Ontem foi celebrado o Dia Mundial da Mulher Muçulmana. Neste ano, a data coincide com o Ramadã, mês que obedece ao calendário lunar. No período, a comunidade islâmica faz jejum diariamente. A prática é considerada um dos cinco pilares do islã. Os demais são a Shahada, uma afirmação que se repete a cada oração; as orações, feitas cinco vezes por dia; o Zakat, que consiste em uma doação; e o Hajj, peregrinação a Meca, que deve ser feita pelo menos uma vez na vida, por quem tem condições financeiras.
De acordo com o Censo 2010, do Instituto Brasileiro de Geografia e Estatística (IBGE), no país, apenas 35 mil pessoas declararam ser muçulmanas, quantidade bastante inferior ao número de católicos apostólicos romanos (123 milhões), evangélicos (42 milhões), outras religiões cristãs (1,4 milhão) e testemunhas de Jeová (1,3 milhão). Em todo o mundo, há, pelo menos, em torno de 2 bilhões de muçulmanos.
Independentemente de os muçulmanos estarem em um país no qual, em relação à quantidade, são minoria ou maioria, a islamofobia os acompanha. Por esse motivo, a Organização das Nações Unidas (ONU) realizou evento para marcar, no início deste mês, pela primeira vez, o Dia Internacional contra a Islamofobia. Quando se trata de mulheres que seguem o Alcorão, as reações contra muçulmanos são ainda piores.

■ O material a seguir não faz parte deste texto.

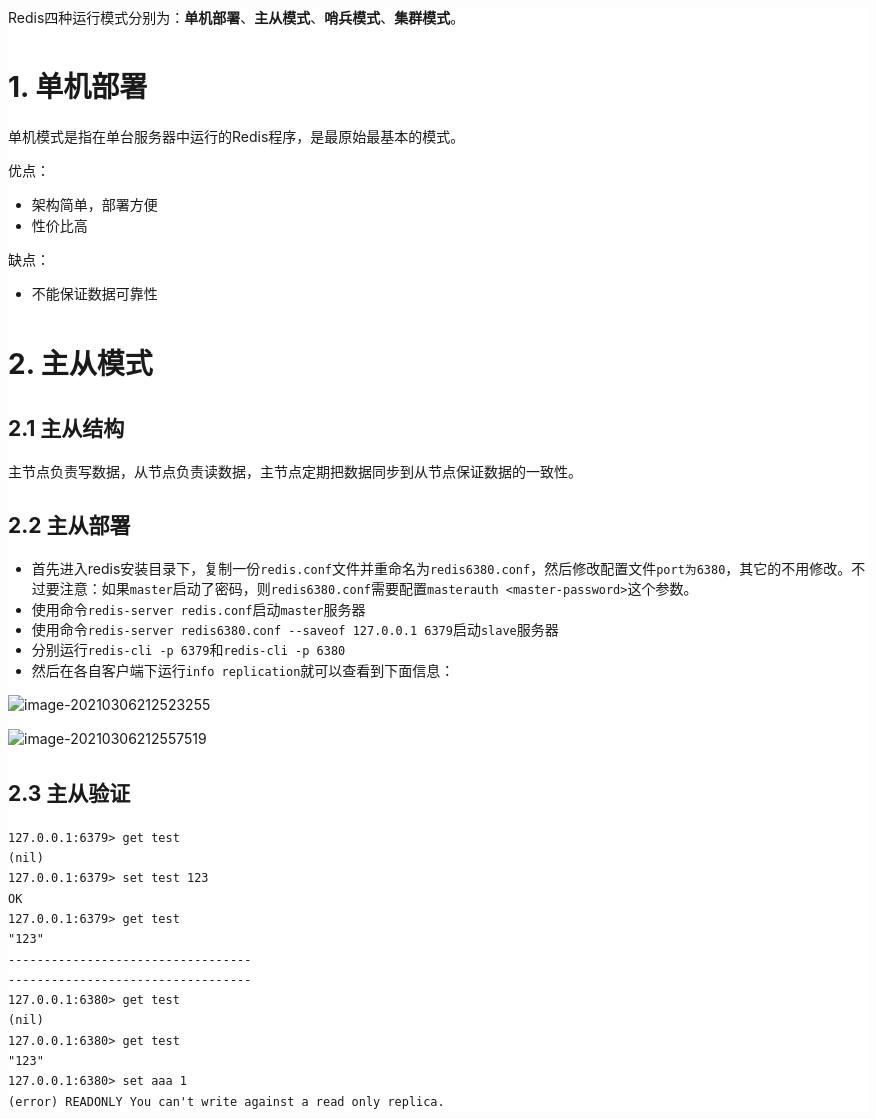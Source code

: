 Redis四种运行模式分别为：**单机部署**、**主从模式**、**哨兵模式**、**集群模式**。

# 1. 单机部署

单机模式是指在单台服务器中运行的Redis程序，是最原始最基本的模式。

优点：

- 架构简单，部署方便
- 性价比高

缺点：

- 不能保证数据可靠性

# 2. 主从模式

## 2.1 主从结构

主节点负责写数据，从节点负责读数据，主节点定期把数据同步到从节点保证数据的一致性。

## 2.2 主从部署

- 首先进入redis安装目录下，复制一份`redis.conf`文件并重命名为`redis6380.conf`，然后修改配置文件`port为6380`，其它的不用修改。不过要注意：如果`master`启动了密码，则`redis6380.conf`需要配置`masterauth <master-password>`这个参数。
- 使用命令`redis-server redis.conf`启动`master`服务器
- 使用命令`redis-server redis6380.conf --saveof 127.0.0.1 6379`启动`slave`服务器
- 分别运行`redis-cli -p 6379`和`redis-cli -p 6380`
- 然后在各自客户端下运行`info replication`就可以查看到下面信息：

![image-20210306212523255](https://i.loli.net/2021/03/06/JUMwtG69FQgesfj.png)

![image-20210306212557519](https://i.loli.net/2021/03/06/Ng9WJ5HVSw1s8Rp.png)

## 2.3 主从验证

```
127.0.0.1:6379> get test
(nil)
127.0.0.1:6379> set test 123
OK
127.0.0.1:6379> get test
"123"
----------------------------------
----------------------------------
127.0.0.1:6380> get test
(nil)
127.0.0.1:6380> get test
"123"
127.0.0.1:6380> set aaa 1
(error) READONLY You can't write against a read only replica.
```
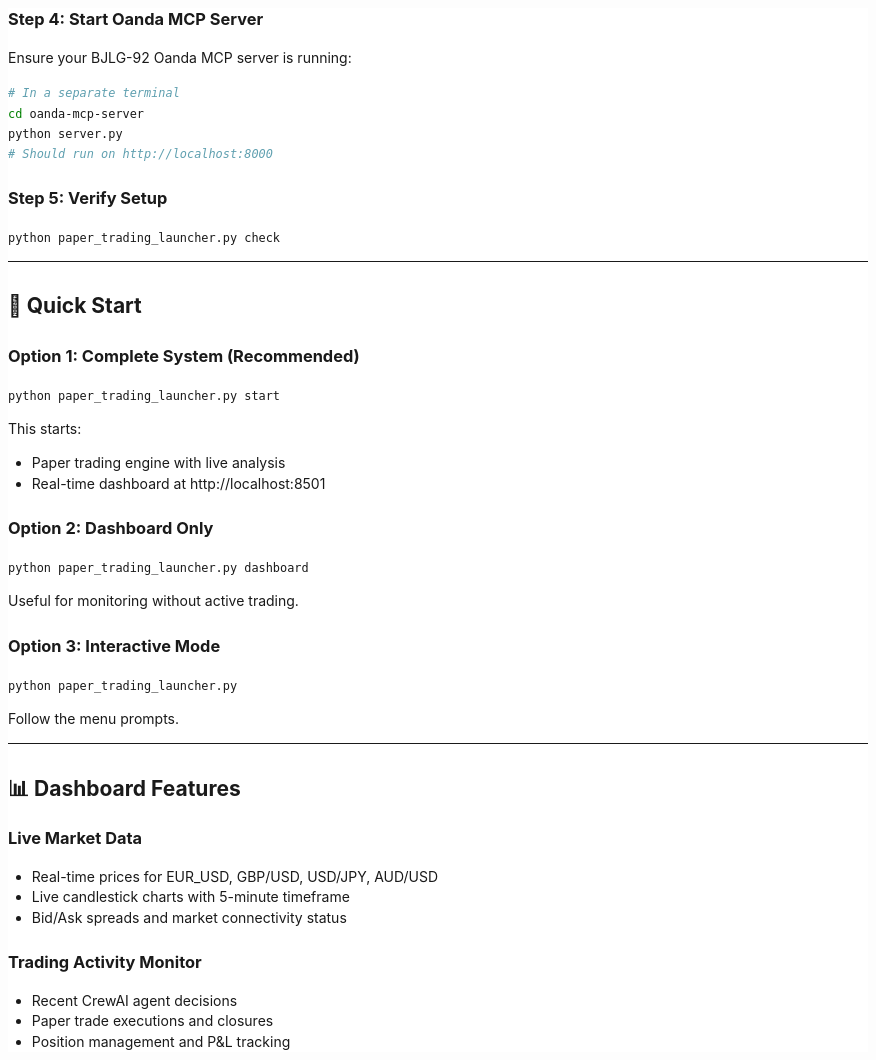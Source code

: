 ### **Step 4: Start Oanda MCP Server**

Ensure your BJLG-92 Oanda MCP server is running:
```bash
# In a separate terminal
cd oanda-mcp-server
python server.py
# Should run on http://localhost:8000
```

### **Step 5: Verify Setup**

```bash
python paper_trading_launcher.py check
```

---

## 🚀 Quick Start

### **Option 1: Complete System (Recommended)**
```bash
python paper_trading_launcher.py start
```
This starts:
- Paper trading engine with live analysis
- Real-time dashboard at http://localhost:8501

### **Option 2: Dashboard Only**
```bash
python paper_trading_launcher.py dashboard
```
Useful for monitoring without active trading.

### **Option 3: Interactive Mode**
```bash
python paper_trading_launcher.py
```
Follow the menu prompts.

---

## 📊 Dashboard Features

### **Live Market Data**
- Real-time prices for EUR_USD, GBP/USD, USD/JPY, AUD/USD
- Live candlestick charts with 5-minute timeframe
- Bid/Ask spreads and market connectivity status

### **Trading Activity Monitor**
- Recent CrewAI agent decisions
- Paper trade executions and closures
- Position management and P&L tracking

Uma das tradições básicas e que mais causam estranhamento é o uso do lenço, que pode reforçar, entre quem não busca entender a religião, o estereótipo de que toda mulher muçulmana sofre forte repressão. A professora e antropóloga Francirosy Campos Barbosa comenta que há uma contradição em certas perspectivas em torno das muçulmanas, como o fato de que outras mulheres se consideram completamente livres de opressão, na comparação com elas, o que não é verdade. Ela completa 25 anos de pesquisa sobre o tema, também este mês.
Francirosy foi a responsável por coordenar os estudos que resultaram no Primeiro Relatório de Islamofobia no Brasil e foram desenvolvidos ao longo de uma década, aproximadamente. A obra foi disponibilizada no formato de e-book gratuito, pela editora Ambigrama.
“O que acontece com os ocidentais? Só conseguem olhar pra quem não é da sua cultura. Então, quando você vê uma muçulmana vestida, liga uma chavinha na cabeça das pessoa, que diz, bom, se você está vestida desse jeito, só pode ser oprimida, só pode apanhar do marido, só pode estar em sofrimento. Então, preciso salvá-la. Essa é uma ideia imediata, porque o Ocidente construiu a ideia de liberdade a partir da ideia de você estar vestido como você quer, você estar nu, queimar sutiã”, diz.
“Você tem toda uma retórica que foi construída de forma positiva, em alguns pontos, mas que acaba anulando outros grupos sociais. Não é a vestimenta, eu tenho repetido isso há muito tempo, que vai definir se a pessoa tem mais ou menos liberdade, se está mais ou menos protegida”, completa a docente, que coordena o Grupo de Antropologia em Contextos Islâmicos (Gracias), da Universidade de São Paulo (USP) de Ribeirão Preto.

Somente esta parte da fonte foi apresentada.